**Problem description:**
Report the count of lines below that include "blue", without any other text.

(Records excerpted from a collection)
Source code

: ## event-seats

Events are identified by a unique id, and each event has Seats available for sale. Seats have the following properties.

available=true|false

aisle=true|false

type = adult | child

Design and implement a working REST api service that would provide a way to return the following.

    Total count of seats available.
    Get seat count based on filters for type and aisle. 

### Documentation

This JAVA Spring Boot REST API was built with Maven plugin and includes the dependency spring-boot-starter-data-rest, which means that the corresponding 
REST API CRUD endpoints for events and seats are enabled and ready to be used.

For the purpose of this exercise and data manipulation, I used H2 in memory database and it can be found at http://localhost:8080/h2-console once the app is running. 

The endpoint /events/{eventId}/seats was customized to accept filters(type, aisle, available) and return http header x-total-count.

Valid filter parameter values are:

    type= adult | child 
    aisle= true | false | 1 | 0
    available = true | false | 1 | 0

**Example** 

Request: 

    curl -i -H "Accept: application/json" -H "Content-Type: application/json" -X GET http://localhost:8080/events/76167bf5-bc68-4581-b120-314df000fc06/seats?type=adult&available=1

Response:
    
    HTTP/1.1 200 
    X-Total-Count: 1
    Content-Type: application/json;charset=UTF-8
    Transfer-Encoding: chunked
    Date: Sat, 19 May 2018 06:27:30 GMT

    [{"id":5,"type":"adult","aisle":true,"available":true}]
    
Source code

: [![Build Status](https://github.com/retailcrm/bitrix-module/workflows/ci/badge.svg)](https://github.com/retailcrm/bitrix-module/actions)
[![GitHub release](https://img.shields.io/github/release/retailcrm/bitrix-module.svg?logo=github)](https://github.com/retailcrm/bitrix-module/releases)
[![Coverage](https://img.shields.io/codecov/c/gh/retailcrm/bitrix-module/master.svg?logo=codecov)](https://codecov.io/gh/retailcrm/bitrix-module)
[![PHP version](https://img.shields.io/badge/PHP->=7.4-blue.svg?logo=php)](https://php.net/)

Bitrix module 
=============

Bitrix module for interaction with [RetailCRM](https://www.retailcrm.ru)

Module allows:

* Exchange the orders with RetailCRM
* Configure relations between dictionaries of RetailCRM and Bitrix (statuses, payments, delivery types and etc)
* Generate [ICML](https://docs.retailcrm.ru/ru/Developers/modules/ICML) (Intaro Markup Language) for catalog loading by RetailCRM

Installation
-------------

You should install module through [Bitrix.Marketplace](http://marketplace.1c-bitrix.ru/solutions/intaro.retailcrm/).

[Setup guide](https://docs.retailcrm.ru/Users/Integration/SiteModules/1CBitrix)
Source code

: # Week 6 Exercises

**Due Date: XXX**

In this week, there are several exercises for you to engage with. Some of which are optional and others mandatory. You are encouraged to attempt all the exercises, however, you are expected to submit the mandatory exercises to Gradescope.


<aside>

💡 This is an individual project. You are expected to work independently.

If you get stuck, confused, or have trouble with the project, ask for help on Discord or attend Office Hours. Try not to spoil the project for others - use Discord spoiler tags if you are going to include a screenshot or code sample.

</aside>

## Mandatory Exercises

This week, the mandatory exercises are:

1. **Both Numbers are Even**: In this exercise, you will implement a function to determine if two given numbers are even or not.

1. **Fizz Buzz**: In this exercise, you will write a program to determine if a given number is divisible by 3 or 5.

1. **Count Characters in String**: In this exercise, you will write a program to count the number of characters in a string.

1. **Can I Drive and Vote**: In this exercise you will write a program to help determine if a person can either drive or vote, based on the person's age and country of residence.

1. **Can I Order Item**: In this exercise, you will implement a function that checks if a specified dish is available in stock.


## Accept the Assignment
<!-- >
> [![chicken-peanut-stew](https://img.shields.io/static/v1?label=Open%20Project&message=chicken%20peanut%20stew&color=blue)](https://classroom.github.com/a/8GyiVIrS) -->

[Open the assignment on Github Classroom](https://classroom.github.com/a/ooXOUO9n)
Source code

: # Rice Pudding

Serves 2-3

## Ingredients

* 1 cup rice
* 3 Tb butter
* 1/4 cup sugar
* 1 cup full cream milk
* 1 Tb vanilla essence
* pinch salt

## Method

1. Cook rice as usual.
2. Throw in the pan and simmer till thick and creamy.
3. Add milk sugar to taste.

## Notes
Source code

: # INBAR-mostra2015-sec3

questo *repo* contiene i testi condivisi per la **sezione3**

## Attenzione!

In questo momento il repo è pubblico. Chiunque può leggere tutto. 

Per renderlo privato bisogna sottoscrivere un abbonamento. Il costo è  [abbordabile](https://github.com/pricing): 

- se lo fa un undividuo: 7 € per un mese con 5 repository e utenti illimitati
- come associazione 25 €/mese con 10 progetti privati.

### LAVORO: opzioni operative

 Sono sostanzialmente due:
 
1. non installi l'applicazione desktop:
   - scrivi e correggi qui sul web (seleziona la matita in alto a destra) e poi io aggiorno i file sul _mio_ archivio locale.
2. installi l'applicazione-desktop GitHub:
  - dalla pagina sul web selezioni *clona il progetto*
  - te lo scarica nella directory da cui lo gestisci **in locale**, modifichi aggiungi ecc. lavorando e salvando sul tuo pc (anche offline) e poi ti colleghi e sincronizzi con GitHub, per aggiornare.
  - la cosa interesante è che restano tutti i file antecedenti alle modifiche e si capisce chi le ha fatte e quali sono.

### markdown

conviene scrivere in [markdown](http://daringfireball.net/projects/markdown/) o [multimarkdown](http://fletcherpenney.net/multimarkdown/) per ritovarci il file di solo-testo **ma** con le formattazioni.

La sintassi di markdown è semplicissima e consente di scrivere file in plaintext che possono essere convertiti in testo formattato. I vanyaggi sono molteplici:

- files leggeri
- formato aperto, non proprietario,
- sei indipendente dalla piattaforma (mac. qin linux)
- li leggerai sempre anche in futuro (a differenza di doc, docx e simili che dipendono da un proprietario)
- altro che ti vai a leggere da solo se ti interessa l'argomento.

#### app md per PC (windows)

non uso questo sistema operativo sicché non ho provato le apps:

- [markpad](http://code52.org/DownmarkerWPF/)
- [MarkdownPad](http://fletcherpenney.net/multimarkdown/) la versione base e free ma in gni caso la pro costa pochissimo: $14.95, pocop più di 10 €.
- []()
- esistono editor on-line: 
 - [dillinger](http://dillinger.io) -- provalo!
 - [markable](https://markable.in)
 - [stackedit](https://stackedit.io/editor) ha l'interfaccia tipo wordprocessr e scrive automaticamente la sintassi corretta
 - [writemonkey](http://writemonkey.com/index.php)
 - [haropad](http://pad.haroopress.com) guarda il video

**Exercise answer:**
2